START SUPPLIED MATERIAL

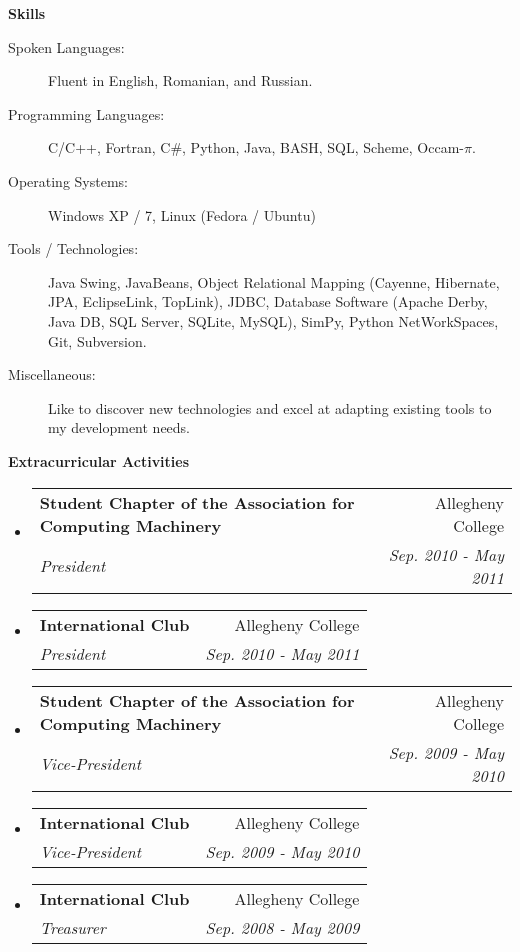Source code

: \documentclass[letterpaper,11pt]{article}
\makeatletter
\newcommand{\resheading}[1]{{\large \colorbox{mygrey}{\begin{minipage}{\textwidth}{\textbf{#1 \vphantom{p\^{E}}}}\end{minipage}}}}
\newcommand{\ressubheading}[4]{
\begin{tabular*}{7.0in}{l@{\extracolsep{\fill}}r}
		\textbf{#1} & #2 \\
		\textit{#3} & \textit{#4} \\
\end{tabular*}\vspace{-6pt}}
\makeatother
\begin{document}
\pagebreak

\resheading{Skills}

\begin{description}
\item[Spoken Languages:]
Fluent in English, Romanian, and Russian.
\item[Programming Languages:]
C/C++, Fortran, C\#, Python, Java, BASH, SQL, Scheme, Occam-$\pi$.
\item[Operating Systems:]
Windows XP / 7, Linux (Fedora / Ubuntu)
\item[Tools / Technologies:]
Java Swing, JavaBeans, Object Relational Mapping (Cayenne, Hibernate, JPA, EclipseLink, TopLink), JDBC, Database Software (Apache Derby, Java DB, SQL Server, SQLite, MySQL), SimPy, Python NetWorkSpaces, Git, Subversion.
\item[Miscellaneous:]
Like to discover new technologies and excel at adapting existing tools to my development needs.
\end{description}

\resheading{Extracurricular Activities}
\begin{itemize}
\item
	\ressubheading{Student Chapter of the Association for Computing Machinery}{Allegheny College}{President}{Sep. 2010 - May 2011}
\item
	\ressubheading{International Club}{Allegheny College}{President}{Sep. 2010 - May 2011}
\item
	\ressubheading{Student Chapter of the Association for Computing Machinery}{Allegheny College}{Vice-President}{Sep. 2009 - May 2010}
\item
	\ressubheading{International Club}{Allegheny College}{Vice-President}{Sep. 2009 - May 2010}
\item
	\ressubheading{International Club}{Allegheny College}{Treasurer}{Sep. 2008 - May 2009}
\end{itemize}
\end{document}
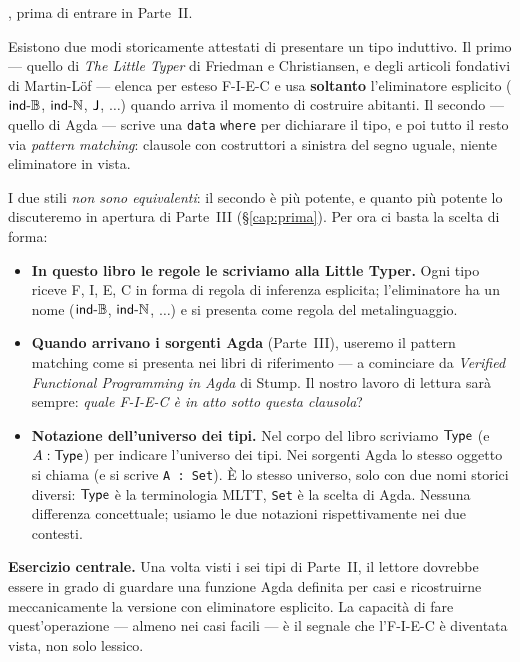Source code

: , prima di entrare in Parte~II.

\bigskip

Esistono due modi storicamente attestati di presentare un tipo induttivo. Il primo --- quello di \emph{The Little Typer} di Friedman e Christiansen, e degli articoli fondativi di Martin-L\"of --- elenca per esteso F-I-E-C e usa \textbf{soltanto} l'eliminatore esplicito ($\indB$, $\indN$, $\Jelim$, $\ldots$) quando arriva il momento di costruire abitanti. Il secondo --- quello di Agda --- scrive una \texttt{data} \texttt{where} per dichiarare il tipo, e poi tutto il resto via \emph{pattern matching}: clausole con costruttori a sinistra del segno uguale, niente eliminatore in vista.

I due stili \emph{non sono equivalenti}: il secondo \`e pi\`u potente, e quanto pi\`u potente lo discuteremo in apertura di Parte~III (\S\ref{cap:prima}). Per ora ci basta la scelta di forma:

\begin{itemize}
\item \textbf{In questo libro le regole le scriviamo alla Little Typer.} Ogni tipo riceve F, I, E, C in forma di regola di inferenza esplicita; l'eliminatore ha un nome ($\indB$, $\indN$, $\ldots$) e si presenta come regola del metalinguaggio.
\item \textbf{Quando arrivano i sorgenti Agda} (Parte~III), useremo il pattern matching come si presenta nei libri di riferimento --- a cominciare da \emph{Verified Functional Programming in Agda} di Stump. Il nostro lavoro di lettura sar\`a sempre: \emph{quale F-I-E-C \`e in atto sotto questa clausola}?
\item \textbf{Notazione dell'universo dei tipi.} Nel corpo del libro scriviamo $\Type$ (e $A : \Type$) per indicare l'universo dei tipi. Nei sorgenti Agda lo stesso oggetto si chiama  (e si scrive \texttt{A : Set}). \`E lo stesso universo, solo con due nomi storici diversi: $\Type$ \`e la terminologia MLTT, \texttt{Set} \`e la scelta di Agda. Nessuna differenza concettuale; usiamo le due notazioni rispettivamente nei due contesti.
\end{itemize}

\noindent\textbf{Esercizio centrale.} Una volta visti i sei tipi di Parte~II, il lettore dovrebbe essere in grado di guardare una funzione Agda definita per casi e ricostruirne meccanicamente la versione con eliminatore esplicito. La capacit\`a di fare quest'operazione --- almeno nei casi facili --- \`e il segnale che l'F-I-E-C \`e diventata vista, non solo lessico.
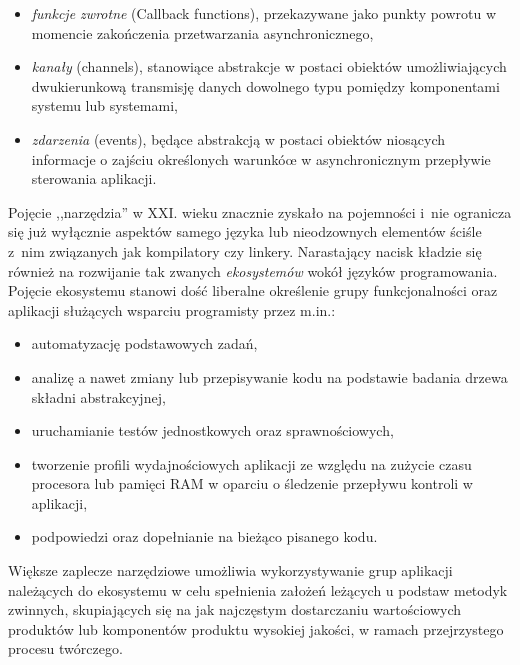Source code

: {\begin{itemize}
  \begin{itemize}
    \item \emph{funkcje zwrotne} (Callback functions), przekazywane jako punkty powrotu w momencie zakończenia przetwarzania asynchronicznego,
    \item \emph{kanały} (channels), stanowiące abstrakcje w postaci obiektów umożliwiających dwukierunkową transmisję danych dowolnego typu pomiędzy komponentami systemu lub systemami,
    \item \emph{zdarzenia} (events), będące abstrakcją w postaci obiektów niosących informacje o zajściu określonych warunkóœ w asynchronicznym przepływie sterowania aplikacji.
  \end{itemize}
\end{itemize}
}

\par{
  Pojęcie ,,narzędzia'' w XXI. wieku znacznie zyskało na pojemności i~nie ogranicza się już wyłącznie aspektów samego języka lub nieodzownych elementów ściśle z~nim związanych jak kompilatory czy linkery.
  Narastający nacisk kładzie się również na rozwijanie tak zwanych \emph{ekosystemów} wokół języków programowania.
  Pojęcie ekosystemu stanowi dość liberalne określenie grupy funkcjonalności oraz aplikacji służących wsparciu programisty przez m.in.:
  \begin{itemize}
    \item automatyzację podstawowych zadań,
    \item analizę a nawet zmiany lub przepisywanie kodu na podstawie badania drzewa składni abstrakcyjnej,
    \item uruchamianie testów jednostkowych oraz sprawnościowych,
    \item tworzenie profili wydajnościowych aplikacji ze względu na zużycie czasu procesora lub pamięci RAM w oparciu o śledzenie przepływu kontroli w aplikacji,
    \item podpowiedzi oraz dopełnianie na bieżąco pisanego kodu.
  \end{itemize}
}

\par{
  Większe zaplecze narzędziowe umożliwia wykorzystywanie grup aplikacji należących do ekosystemu w celu spełnienia założeń leżących u podstaw metodyk zwinnych, skupiających się na jak najczęstym dostarczaniu wartościowych produktów lub komponentów produktu wysokiej jakości, w ramach przejrzystego procesu twórczego.
}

END SUPPLIED MATERIAL

**EXERCISE DESCRIPTION:** Using the listing above, state how many lines contain the string "obiektów". Give the number by itself.

**REPLY:** 2